Donohue v. Fokas

Decision Date11 December 2013
Citation976 N.Y.S.2d 559,112 A.D.3d 665,2013 N.Y. Slip Op. 08226
PartiesMichael DONOHUE, respondent, v. Peter FOKAS, et al., defendants; National Fire Insurance Company of Hartford, nonparty-appellant.
CourtNew York Supreme Court — Appellate Division

OPINION TEXT STARTS HERE

Colliau Carluccio Keener Morrow Peterson & Parsons, New York, N.Y. (Dean J. Vigliano of counsel), for nonparty-appellant.

Barasch McGarry Salzman & Penson, New York, N.Y. (Dana Cutting of counsel), for respondent.

WILLIAM F. MASTRO, J.P., JOHN M. LEVENTHAL, PLUMMER E. LOTT, and SHERI S. ROMAN, JJ.

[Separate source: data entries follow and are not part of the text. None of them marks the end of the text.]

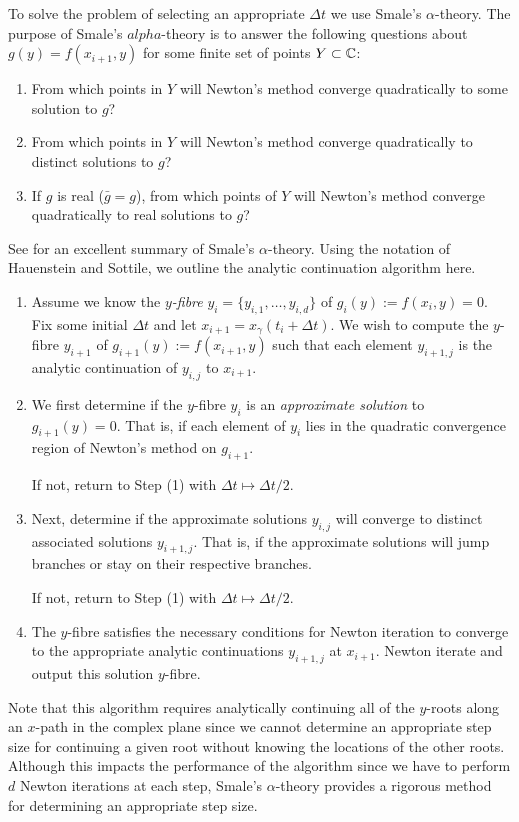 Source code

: To solve the problem of selecting an appropriate $\Delta t$ we use
Smale's $\alpha$-theory. The purpose of
Smale's $alpha$-theory is to answer the following questions about $g(y)
= f(x_{i+1},y)$ for some finite set of points $Y \subset \operatorname{\mathbb{C}}$:
\begin{enumerate}
  \item From which points in $Y$ will Newton's method converge
    quadratically to some solution to $g$?
  \item From which points in $Y$ will Newton's method converge
    quadratically to distinct solutions to $g$?
  \item If $g$ is real ($\bar{g} = g$), from which points of $Y$ will
    Newton's method converge quadratically to real solutions to $g$?
\end{enumerate}
See \cite{HauensteinSottile10} for an excellent summary of Smale's
$\alpha$-theory. Using the notation of Hauenstein and Sottile, we
outline the analytic continuation algorithm here.
\begin{enumerate}
  \item Assume we know the {\it $y$-fibre} $y_i =
    \{y_{i,1},\ldots,y_{i,d}\}$ of $g_i(y) := f(x_i,y)=0$. Fix some
    initial $\Delta t$ and let $x_{i+1} = x_\gamma(t_i + \Delta t)$. We
    wish to compute the $y$-fibre $y_{i+1}$ of $g_{i+1}(y) :=
    f(x_{i+1},y)$ such that each element $y_{i+1,j}$ is the analytic
    continuation of $y_{i,j}$ to $x_{i+1}$.
  \item We first determine if the $y$-fibre $y_i$ is an {\it approximate
    solution} to $g_{i+1}(y) = 0$. That is, if each element of $y_i$
    lies in the quadratic convergence region of Newton's method on
    $g_{i+1}$.

    If not, return to Step (1) with $\Delta t \mapsto \Delta t / 2$.
  \item Next, determine if the approximate solutions $y_{i,j}$ will
    converge to distinct associated solutions $y_{i+1,j}$. That is, if
    the approximate solutions will jump branches or stay on their
    respective branches.

    If not, return to Step (1) with $\Delta t \mapsto \Delta t / 2$.
  \item The $y$-fibre satisfies the necessary conditions for Newton
    iteration to converge to the appropriate analytic continuations
    $y_{i+1,j}$ at $x_{i+1}$. Newton iterate and output this solution
    $y$-fibre.
\end{enumerate}

Note that this algorithm requires analytically continuing all of the
$y$-roots along an $x$-path in the complex plane since we cannot
determine an appropriate step size for continuing a given root without
knowing the locations of the other roots. Although this impacts the
performance of the algorithm since we have to perform $d$ Newton
iterations at each step, Smale's $\alpha$-theory provides a rigorous
method for determining an appropriate step size.

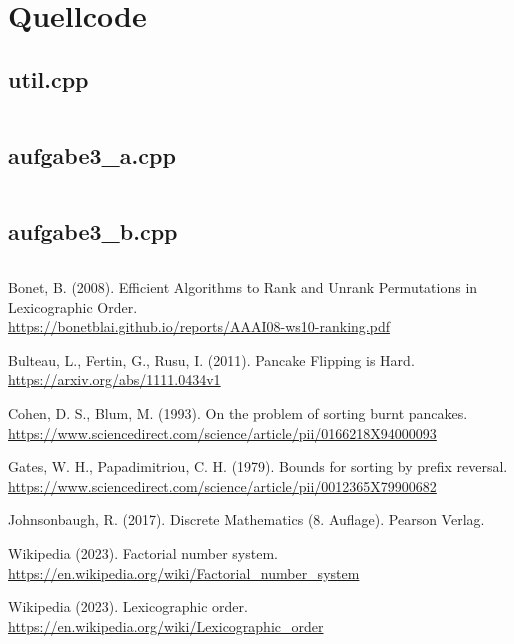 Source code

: \documentclass[a4paper, 10pt, ngerman]{article}
\begin{document}
\section{Quellcode}

\subsection{util.cpp}

\inputminted{c++}{aufgabe3/util.cpp}

\subsection{aufgabe3\_a.cpp}

\inputminted{c++}{aufgabe3/aufgabe3_a.cpp}

\subsection{aufgabe3\_b.cpp}

\inputminted{c++}{aufgabe3/aufgabe3_b.cpp}

\begin{thebibliography}{7}
    Bonet, B. (2008).
    Efficient Algorithms to Rank and Unrank Permutations in Lexicographic Order. \\
    \href{https://bonetblai.github.io/reports/AAAI08-ws10-ranking.pdf}{https://bonetblai.github.io/reports/AAAI08-ws10-ranking.pdf}

    Bulteau, L., Fertin, G., Rusu, I. (2011).
    Pancake Flipping is Hard. \\
    \href{https://arxiv.org/abs/1111.0434v1}{https://arxiv.org/abs/1111.0434v1}

    Cohen, D. S., Blum, M. (1993).
    On the problem of sorting burnt pancakes. \\
    \href{https://www.sciencedirect.com/science/article/pii/0166218X94000093}{https://www.sciencedirect.com/science/article/pii/0166218X94000093}

    Gates, W. H., Papadimitriou, C. H. (1979). 
    Bounds for sorting by prefix reversal. \\
    \href{https://www.sciencedirect.com/science/article/pii/0012365X79900682}{https://www.sciencedirect.com/science/article/pii/0012365X79900682}

    Johnsonbaugh, R. (2017).
    Discrete Mathematics (8. Auflage).
    Pearson Verlag.

    Wikipedia (2023).
    Factorial number system. \\
    \href{https://en.wikipedia.org/wiki/Factorial\_number\_system}{https://en.wikipedia.org/wiki/Factorial\_number\_system}

    Wikipedia (2023).
    Lexicographic order. \\
    \href{https://en.wikipedia.org/wiki/Lexicographic\_order}{https://en.wikipedia.org/wiki/Lexicographic\_order}
\end{thebibliography}
\end{document}
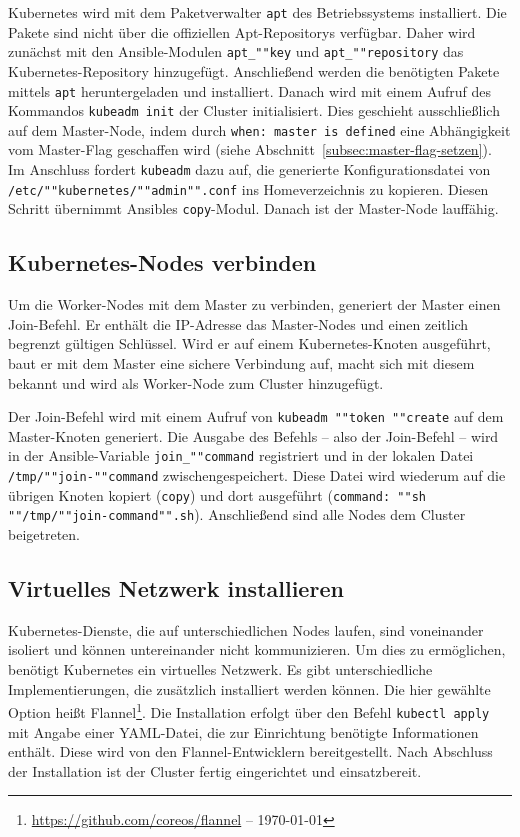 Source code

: Kubernetes wird mit dem Paketverwalter \texttt{apt} des Betriebssystems installiert.
Die Pakete sind nicht über die offiziellen Apt-Repositorys verfügbar.
Daher wird zunächst mit den Ansible-Modulen \texttt{apt\_""key} und \texttt{apt\_""repository} das Kubernetes-Repository hinzugefügt.
Anschließend werden die benötigten Pakete mittels \texttt{apt} heruntergeladen und installiert.
Danach wird mit einem Aufruf des Kommandos \texttt{kubeadm init} der Cluster initialisiert.
Dies geschieht ausschließlich auf dem Master-Node, indem durch \texttt{when: master is defined} eine Abhängigkeit vom Master-Flag geschaffen wird (siehe Abschnitt~\ref{subsec:master-flag-setzen}).
Im Anschluss fordert \texttt{kubeadm} dazu auf, die generierte Konfigurationsdatei von \texttt{/etc/""kubernetes/""admin"".conf} ins Homeverzeichnis zu kopieren.
Diesen Schritt übernimmt Ansibles \texttt{copy}-Modul.
Danach ist der Master-Node lauffähig.

\subsection{Kubernetes-Nodes verbinden}\label{subsec:kubernetes-nodes-verbinden}

Um die Worker-Nodes mit dem Master zu verbinden, generiert der Master einen Join-Befehl.
Er enthält die IP-Adresse das Master-Nodes und einen zeitlich begrenzt gültigen Schlüssel.
Wird er auf einem Kubernetes-Knoten ausgeführt, baut er mit dem Master eine sichere Verbindung auf, macht sich mit diesem bekannt und wird als Worker-Node zum Cluster hinzugefügt.

Der Join-Befehl wird mit einem Aufruf von \texttt{kubeadm ""token ""create} auf dem Master-Knoten generiert.
Die Ausgabe des Befehls -- also der Join-Befehl -- wird in der Ansible-Variable \texttt{join\_""command} registriert und in der lokalen Datei \texttt{/tmp/""join-""command} zwischengespeichert.
Diese Datei wird wiederum auf die übrigen Knoten kopiert (\texttt{copy}) und dort ausgeführt (\texttt{command: ""sh ""/tmp/""join-command"".sh}).
Anschließend sind alle Nodes dem Cluster beigetreten.

\subsection{Virtuelles Netzwerk installieren}

Kubernetes-Dienste, die auf unterschiedlichen Nodes laufen, sind voneinander isoliert und können untereinander nicht kommunizieren.
Um dies zu ermöglichen, benötigt Kubernetes ein virtuelles Netzwerk.
Es gibt unterschiedliche Implementierungen, die zusätzlich installiert werden können.
Die hier gewählte Option heißt Flannel\footnote{\url{https://github.com/coreos/flannel} -- \today}.
Die Installation erfolgt über den Befehl \texttt{kubectl apply} mit Angabe einer YAML-Datei, die zur Einrichtung benötigte Informationen enthält.
Diese wird von den Flannel-Entwicklern bereitgestellt.
Nach Abschluss der Installation ist der Cluster fertig eingerichtet und einsatzbereit.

In an action to recover damages for personal injuries, the nonparty National Fire Insurance Company of Hartford appeals from an order of the Supreme Court, Richmond County (Maltese, J.), dated July 9, 2012, which denied its motion to quash a subpoena served upon it by the plaintiff. By decision and order on motion of this Court dated September 13, 2012, enforcement of the order was stayed pending hearing and determination of the appeal.

ORDERED that the order is modified, on the law, by adding thereto a provision directing that the subject cause and origin report shall be submitted to the Supreme Court, Richmond County, for an in camera review prior to being turned over to the plaintiff; as so modified, the order is affirmed, with costs, and the matter is remitted to the Supreme Court, Richmond County, for further proceedings in accordance herewith.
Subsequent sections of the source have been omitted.